Aim of the task:
When a line in the listing contains the string "true", pick it out and copy it.

Records to use:
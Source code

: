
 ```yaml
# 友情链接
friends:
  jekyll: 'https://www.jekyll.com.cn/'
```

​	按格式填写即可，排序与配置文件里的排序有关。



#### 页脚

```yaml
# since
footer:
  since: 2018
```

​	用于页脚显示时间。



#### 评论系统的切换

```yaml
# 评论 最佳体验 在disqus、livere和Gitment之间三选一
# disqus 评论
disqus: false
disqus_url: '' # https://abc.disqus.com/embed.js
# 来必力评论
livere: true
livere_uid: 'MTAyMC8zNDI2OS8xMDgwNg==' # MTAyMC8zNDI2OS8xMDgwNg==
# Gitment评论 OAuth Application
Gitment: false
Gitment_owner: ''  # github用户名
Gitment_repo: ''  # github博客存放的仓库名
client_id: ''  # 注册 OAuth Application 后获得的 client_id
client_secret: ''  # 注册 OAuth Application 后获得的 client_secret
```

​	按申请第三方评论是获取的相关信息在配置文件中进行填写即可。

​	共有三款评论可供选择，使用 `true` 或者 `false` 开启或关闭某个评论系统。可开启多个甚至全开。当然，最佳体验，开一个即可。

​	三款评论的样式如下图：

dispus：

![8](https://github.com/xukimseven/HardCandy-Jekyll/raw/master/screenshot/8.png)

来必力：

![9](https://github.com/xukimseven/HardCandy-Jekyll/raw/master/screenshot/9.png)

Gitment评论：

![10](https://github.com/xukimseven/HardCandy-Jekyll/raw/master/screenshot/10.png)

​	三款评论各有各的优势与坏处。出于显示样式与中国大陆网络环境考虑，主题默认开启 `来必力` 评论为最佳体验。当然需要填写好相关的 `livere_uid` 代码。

--

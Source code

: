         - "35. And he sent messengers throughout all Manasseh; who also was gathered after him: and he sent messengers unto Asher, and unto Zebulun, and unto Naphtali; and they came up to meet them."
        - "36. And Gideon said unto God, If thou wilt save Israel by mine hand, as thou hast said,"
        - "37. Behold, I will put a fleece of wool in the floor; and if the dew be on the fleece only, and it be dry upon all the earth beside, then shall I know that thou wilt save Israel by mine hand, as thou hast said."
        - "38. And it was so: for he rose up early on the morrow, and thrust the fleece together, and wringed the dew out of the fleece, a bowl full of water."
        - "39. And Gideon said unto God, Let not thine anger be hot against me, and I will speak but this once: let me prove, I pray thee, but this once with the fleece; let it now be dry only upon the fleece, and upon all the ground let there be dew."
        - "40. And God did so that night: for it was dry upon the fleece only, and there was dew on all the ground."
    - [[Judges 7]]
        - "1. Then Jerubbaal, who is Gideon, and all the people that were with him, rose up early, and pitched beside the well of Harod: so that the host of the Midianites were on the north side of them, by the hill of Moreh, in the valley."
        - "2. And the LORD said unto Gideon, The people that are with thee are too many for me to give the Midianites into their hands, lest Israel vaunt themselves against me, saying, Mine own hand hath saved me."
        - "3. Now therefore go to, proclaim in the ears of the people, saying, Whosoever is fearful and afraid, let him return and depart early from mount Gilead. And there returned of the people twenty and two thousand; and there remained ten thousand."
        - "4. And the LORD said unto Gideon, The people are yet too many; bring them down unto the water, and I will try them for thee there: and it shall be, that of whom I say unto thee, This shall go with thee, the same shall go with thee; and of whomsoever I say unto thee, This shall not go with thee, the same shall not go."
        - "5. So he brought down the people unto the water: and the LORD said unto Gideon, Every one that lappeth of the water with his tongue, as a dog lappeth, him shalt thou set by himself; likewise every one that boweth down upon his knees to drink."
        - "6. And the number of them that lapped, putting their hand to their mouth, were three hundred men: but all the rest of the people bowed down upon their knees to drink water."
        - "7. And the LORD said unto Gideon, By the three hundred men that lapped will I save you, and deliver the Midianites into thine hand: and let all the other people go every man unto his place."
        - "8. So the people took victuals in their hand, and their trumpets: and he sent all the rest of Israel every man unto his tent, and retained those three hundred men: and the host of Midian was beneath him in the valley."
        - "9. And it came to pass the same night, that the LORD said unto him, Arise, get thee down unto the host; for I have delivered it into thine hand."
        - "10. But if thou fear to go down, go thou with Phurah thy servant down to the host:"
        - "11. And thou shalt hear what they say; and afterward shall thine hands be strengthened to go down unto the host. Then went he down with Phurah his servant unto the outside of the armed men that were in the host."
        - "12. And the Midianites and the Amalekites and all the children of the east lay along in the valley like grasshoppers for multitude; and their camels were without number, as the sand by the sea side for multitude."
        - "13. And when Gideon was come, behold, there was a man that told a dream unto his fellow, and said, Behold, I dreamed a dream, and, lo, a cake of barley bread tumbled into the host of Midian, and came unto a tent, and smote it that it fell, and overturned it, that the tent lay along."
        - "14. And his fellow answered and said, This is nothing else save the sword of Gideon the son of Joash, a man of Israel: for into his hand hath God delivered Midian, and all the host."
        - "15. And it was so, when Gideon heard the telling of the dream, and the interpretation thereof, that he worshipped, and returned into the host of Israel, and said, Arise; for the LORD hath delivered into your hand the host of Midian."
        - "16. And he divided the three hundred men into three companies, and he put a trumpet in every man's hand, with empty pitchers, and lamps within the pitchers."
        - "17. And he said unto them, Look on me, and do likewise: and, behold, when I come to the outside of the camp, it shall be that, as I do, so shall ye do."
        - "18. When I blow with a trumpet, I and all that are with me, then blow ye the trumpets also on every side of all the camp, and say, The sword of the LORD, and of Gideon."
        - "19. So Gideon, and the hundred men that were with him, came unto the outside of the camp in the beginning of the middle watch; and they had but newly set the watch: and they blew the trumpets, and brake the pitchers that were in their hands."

Exercise output:
livere: true
​	共有三款评论可供选择，使用 `true` 或者 `false` 开启或关闭某个评论系统。可开启多个甚至全开。当然，最佳体验，开一个即可。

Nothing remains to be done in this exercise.